Comment by weitendorf

7 months ago

I don't work at Google anymore and don't have any special insight into the internal adoption of io_uring, but I think it stands to reason that Google would benefit tremendously from rolling out a higher-performing way to do IO across their fleet. I mean, having myself done some lowish-level performance/optimization work and knowing that the impact of these kinds of changes is measurable and the scale is almost fleetwide, I wouldn't be surprised if the benefits - after major internal libraries/tools are also updated to use io_uring - are O(Really Big Money)

Having talked to members of their prodkernel team about other subjects, I also think they are competent enough to know the difference between "not ready" and "acceptably flawed". And believe me, the incentives are such that O(Really Big Money) optimization projects get staffed unless there is something making them infeasible.

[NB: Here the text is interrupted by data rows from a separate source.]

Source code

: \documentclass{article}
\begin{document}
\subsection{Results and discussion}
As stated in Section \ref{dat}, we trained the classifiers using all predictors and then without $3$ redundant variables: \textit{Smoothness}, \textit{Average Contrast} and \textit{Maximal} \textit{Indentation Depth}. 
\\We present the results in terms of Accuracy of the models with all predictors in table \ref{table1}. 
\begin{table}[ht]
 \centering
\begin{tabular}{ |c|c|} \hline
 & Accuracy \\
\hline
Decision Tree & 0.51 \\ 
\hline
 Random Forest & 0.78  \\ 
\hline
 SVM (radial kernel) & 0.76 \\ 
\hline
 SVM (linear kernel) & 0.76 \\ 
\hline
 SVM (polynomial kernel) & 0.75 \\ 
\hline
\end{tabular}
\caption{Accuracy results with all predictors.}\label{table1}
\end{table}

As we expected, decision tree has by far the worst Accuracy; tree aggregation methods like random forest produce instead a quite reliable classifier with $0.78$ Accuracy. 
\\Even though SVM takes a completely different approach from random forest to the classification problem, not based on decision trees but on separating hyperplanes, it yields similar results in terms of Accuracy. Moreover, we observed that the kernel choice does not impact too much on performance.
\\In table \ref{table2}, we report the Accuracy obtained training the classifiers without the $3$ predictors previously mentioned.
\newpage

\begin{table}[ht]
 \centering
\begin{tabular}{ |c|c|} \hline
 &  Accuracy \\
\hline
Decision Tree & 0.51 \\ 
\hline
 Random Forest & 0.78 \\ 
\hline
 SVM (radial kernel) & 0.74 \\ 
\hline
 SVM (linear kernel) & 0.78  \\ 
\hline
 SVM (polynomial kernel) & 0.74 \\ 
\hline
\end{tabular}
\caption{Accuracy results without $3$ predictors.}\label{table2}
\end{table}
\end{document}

Not everybody has the same threat model and security stance as Google and that's ok. But personally I would take their internal adoption of io_uring very seriously as a measure of whether it's safe for me to adopt it, especially if I'm running untrusted or third party software (including certain kinds of libraries).

> the incentives are such that O(Really Big Money) optimization projects get staffed unless there is something making them infeasible.

Switching to io_uring is not just moving from one API to another. It necessitates a serious rethinking of your concurrency model. I guess for big, established codebases this is a very substantial undertaking, security consideration notwithstanding.

  • On the library/internal workload side the impact would certainly not be something that fully lands overnight, but Google has a very centralized tech stack and special tooling for fleetwide code migrations. I have no insight to the particulars but I would guess there is a Pareto-like distribution of easy upgrades+big wins and a long-tail of marginal/thorny upgrades.

    Google is big enough and invests enough in infrastructure projects that they staff projects like making their own internal concurrency primitives (side note, factors like this can improve/reduce or simplify/complexify migrations substantially): https://www.phoronix.com/news/Google-Fibers-Toward-Open

  • Eh let's not be dramatic, if you're already using async runtimes of some sort it's not that much of an upset to switch.

    • No, actually there are other considerations you don't have with the classic "poll for readiness then read/write" model, such as holding on to buffers until a completion is received, managing registered files and buffer rings, and multishot ops. It's really a different model, especially if you employ traditional thread based concurrency.

Disabling it on Android and ChromeOS does not mean they don't use it internally. Android and ChromeOS is end user devices, optimizing those platforms don't earn google any money.

them disabling it is only about Android/Chrome

not about their servers

I wouldn't be surprised if they do have servers with it enabled when very useful.

and Android Linux kennels lack behind in their version